A spokesman for the Los Angeles County Public Works Department, which administers flood-control facilities, said: "We're ready for emergencies. We've drawn down our dams as far as we can."

Weather Data's Smith predicted showers lingering through tonight in Los Angeles, with the low-pressure system moving east after that.

The storm figured to swell the figures for an already wet year (4.69 inches, compared to 3.99 last season and a normal of 3.23).

The weather service said from one to two inches could fall in coastal areas. Up to four inches of rain could fall in the Southland mountains, with heavy snow expected in the higher resort areas.

Debris in Drains

Fire officials, meanwhile, were urging homeowners and merchants to clean debris from their roof gutters and drainage systems in anticipation of the storm.

Rainwater can easily accumulate, especially on commercial buildings, and cause large, flat roofs to collapse, a Los Angeles Fire Department spokesman said.

In Compton recently, the roof of a toy warehouse partially collapsed because of rainwater accumulating during a storm.

San Diego expected to get hit today, too.

The weather service predicted that one to two inches of rain would fall on San Diego, and issued a heavy surf advisory for San Diego beaches. The weather service also announced small-craft advisories for the San Diego area and sent out an agricultural storm advisory, warning that 20 m.p.h. to 40 m.p.h. winds may affect crops and produce flooding.

Showers were also predicted for the northwestern part of the state as well as in San Francisco and Sacramento.

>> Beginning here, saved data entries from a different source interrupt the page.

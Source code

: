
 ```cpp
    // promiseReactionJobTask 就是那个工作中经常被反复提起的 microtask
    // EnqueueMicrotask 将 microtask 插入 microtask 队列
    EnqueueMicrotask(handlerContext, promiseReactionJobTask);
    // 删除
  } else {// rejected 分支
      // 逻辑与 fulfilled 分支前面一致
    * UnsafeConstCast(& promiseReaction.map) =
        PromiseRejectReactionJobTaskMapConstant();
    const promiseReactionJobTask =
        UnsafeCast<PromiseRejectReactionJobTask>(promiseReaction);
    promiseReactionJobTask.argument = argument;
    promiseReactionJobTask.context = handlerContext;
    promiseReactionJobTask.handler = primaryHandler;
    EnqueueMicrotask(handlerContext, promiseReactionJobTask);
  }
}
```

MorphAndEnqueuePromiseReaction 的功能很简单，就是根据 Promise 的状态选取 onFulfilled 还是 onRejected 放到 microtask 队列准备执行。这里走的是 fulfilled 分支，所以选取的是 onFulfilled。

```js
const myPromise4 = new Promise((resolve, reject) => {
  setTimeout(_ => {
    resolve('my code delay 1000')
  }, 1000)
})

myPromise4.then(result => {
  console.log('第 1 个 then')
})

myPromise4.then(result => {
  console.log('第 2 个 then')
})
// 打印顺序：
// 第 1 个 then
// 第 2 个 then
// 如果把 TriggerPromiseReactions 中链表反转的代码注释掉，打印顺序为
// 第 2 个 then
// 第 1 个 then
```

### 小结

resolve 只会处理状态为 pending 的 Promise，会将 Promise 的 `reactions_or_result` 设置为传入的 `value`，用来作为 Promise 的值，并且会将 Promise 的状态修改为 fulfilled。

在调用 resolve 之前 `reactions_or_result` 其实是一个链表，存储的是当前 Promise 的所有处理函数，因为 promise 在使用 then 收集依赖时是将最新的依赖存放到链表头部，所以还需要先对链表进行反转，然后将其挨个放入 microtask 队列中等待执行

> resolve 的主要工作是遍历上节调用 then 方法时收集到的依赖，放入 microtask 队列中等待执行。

As for air temperatures, the National Weather Service didn't need its hydrothermographer to tell it was pretty nippy in downtown Los Angeles--a good thing inasmuch as its hydrothermographer is broken.

"The sensors (on the measuring device) are on the fritz," said meteorologist George McKillop.

Estimated High, Low

However, the weather service estimated that temperatures reached a high of 57 and a low of 41 at the Civic Center on Tuesday. The high, if true, was 11 degrees below normal for the day.

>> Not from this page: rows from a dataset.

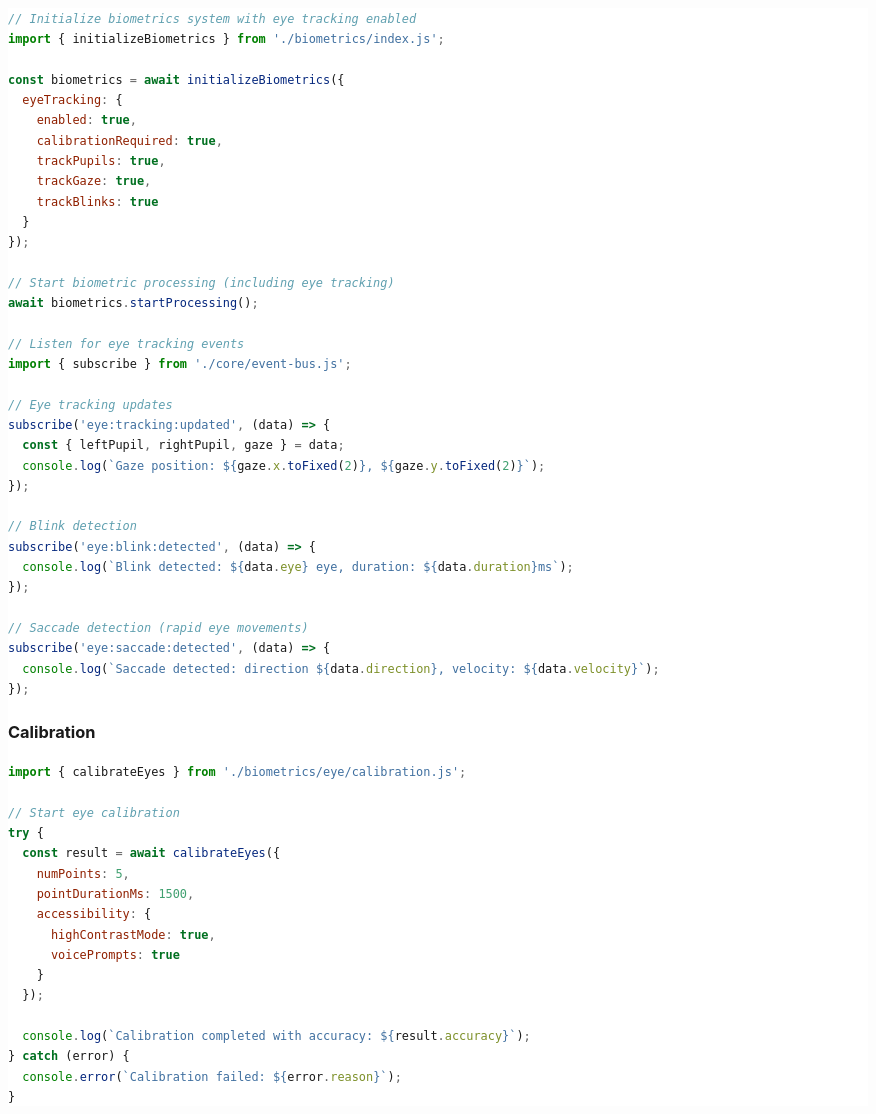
 ```javascript
// Initialize biometrics system with eye tracking enabled
import { initializeBiometrics } from './biometrics/index.js';

const biometrics = await initializeBiometrics({
  eyeTracking: {
    enabled: true,
    calibrationRequired: true,
    trackPupils: true,
    trackGaze: true,
    trackBlinks: true
  }
});

// Start biometric processing (including eye tracking)
await biometrics.startProcessing();

// Listen for eye tracking events
import { subscribe } from './core/event-bus.js';

// Eye tracking updates
subscribe('eye:tracking:updated', (data) => {
  const { leftPupil, rightPupil, gaze } = data;
  console.log(`Gaze position: ${gaze.x.toFixed(2)}, ${gaze.y.toFixed(2)}`);
});

// Blink detection
subscribe('eye:blink:detected', (data) => {
  console.log(`Blink detected: ${data.eye} eye, duration: ${data.duration}ms`);
});

// Saccade detection (rapid eye movements)
subscribe('eye:saccade:detected', (data) => {
  console.log(`Saccade detected: direction ${data.direction}, velocity: ${data.velocity}`);
});
```

### Calibration

```javascript
import { calibrateEyes } from './biometrics/eye/calibration.js';

// Start eye calibration
try {
  const result = await calibrateEyes({
    numPoints: 5,
    pointDurationMs: 1500,
    accessibility: {
      highContrastMode: true,
      voicePrompts: true
    }
  });
  
  console.log(`Calibration completed with accuracy: ${result.accuracy}`);
} catch (error) {
  console.error(`Calibration failed: ${error.reason}`);
}
```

The mercury began its nose-dive in Southern California over the weekend when a cold front blew in from Canada, generating wind gusts of up to 80 m.p.h. in San Bernardino County with 60 m.p.h. winds clocked in Orange County and the San Gabriel Mountains.

Winter storm warnings were in effect for most mountainous areas, with the snow level between 1,000 and 2,000 feet over northern California and between 3,000 and 4,000 feet over the southern Sierra Nevada and Southern California.

High temperatures have been below normal all over the state, with peak readings in the high deserts of Southern California in the mid 30s to mid 40s and lows in the mids 20s to lower 40s.

Also, it's not saying much, but Los Angeles was warmer Tuesday than Palm Springs in the southern desert, which had a high of 54.

If it was of any consolation, air quality was described as in the good to moderate range in the South Coast Air Basin on Tuesday.